At the start of the Nazi regime, Joseph Goebbels encouraged Germans to boycott Jewish-owned businesses. Within a short time, Nazi thugs had painted Stars of David or written “Jude” or “Juden” across Jewish-owned storefronts throughout Germany.
We look back with horror at this today.
Professor John Culhane of Widener University School of Law is proposing a new version of this: a requirement that businesses that have a religious objection to homosexuality, and that would prefer not to offer services for gay couples that want to get married, should be required to state their objection on the outside of the business:
Why not simply remind the objectors — I’d support a law spelling this out — that they have a right to clearly state that they oppose same-sex unions and would “prefer to step aside” … for religious reasons. There might even be standard, respectful language suggested (not mandated, but perhaps bulletproof), making clear that the proprietor’s objection is based on religion, not animosity.
It’s not quite as blunt as “Juden,” but the purpose is the same. Over at Volokh Conspiracy, professor Dale Carpenter of the University of Minnesota Law School speaks approvingly of professor Culhane’s proposal — and it’s not surprising. As one of the commenters explains: “I kinda like the idea about forcing them to post it if they are going to discriminate. Then all the young people like me, who are both more likely to be the ones having weddings and more likely to be supportive of gay marriage, will boycott the bigoted florists/dressmakers/bakers/etc. and they will all go out of business.”
Just like the goal in Nazi Germany: make a religious minority suffer financially until they go out of business.
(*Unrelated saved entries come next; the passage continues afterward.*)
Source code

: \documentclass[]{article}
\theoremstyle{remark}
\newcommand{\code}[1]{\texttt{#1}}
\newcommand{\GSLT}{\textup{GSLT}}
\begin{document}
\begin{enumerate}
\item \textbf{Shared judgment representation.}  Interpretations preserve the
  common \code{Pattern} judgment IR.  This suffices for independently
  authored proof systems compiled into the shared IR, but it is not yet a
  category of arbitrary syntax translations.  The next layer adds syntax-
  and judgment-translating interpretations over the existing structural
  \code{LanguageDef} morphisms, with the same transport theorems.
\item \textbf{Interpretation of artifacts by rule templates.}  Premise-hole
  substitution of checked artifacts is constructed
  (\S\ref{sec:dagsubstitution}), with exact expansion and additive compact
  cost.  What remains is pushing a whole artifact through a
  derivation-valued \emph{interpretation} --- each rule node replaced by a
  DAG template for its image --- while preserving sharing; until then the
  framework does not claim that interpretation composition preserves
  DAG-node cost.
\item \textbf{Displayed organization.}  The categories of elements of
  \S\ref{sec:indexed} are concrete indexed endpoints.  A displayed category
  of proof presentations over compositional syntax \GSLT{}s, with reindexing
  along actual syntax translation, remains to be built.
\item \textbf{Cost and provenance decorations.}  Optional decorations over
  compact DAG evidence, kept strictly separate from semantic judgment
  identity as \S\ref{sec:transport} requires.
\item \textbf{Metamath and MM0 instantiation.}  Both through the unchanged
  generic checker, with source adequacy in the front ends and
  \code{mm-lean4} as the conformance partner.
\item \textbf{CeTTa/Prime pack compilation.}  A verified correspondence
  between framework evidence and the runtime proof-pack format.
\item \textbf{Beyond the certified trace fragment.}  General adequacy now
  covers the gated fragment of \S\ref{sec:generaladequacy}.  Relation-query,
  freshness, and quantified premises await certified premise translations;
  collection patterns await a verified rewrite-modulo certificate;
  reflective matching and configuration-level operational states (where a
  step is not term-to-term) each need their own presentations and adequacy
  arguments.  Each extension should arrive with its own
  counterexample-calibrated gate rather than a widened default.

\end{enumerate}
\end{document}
I have always been of mixed feelings about anti-discrimination laws. On the one hand, I’m horrified that government is telling private businesses with whom to do business. I wouldn’t shop at a store that discriminated based on race, religion, sex, or national origin — but they have that right, because a government strong enough to prohibit such discrimination is also strong enough to require it. And that’s the reason why I am, in principle, opposed to such laws. But in practice, I have been prepared to tolerate them, at least with respect to race.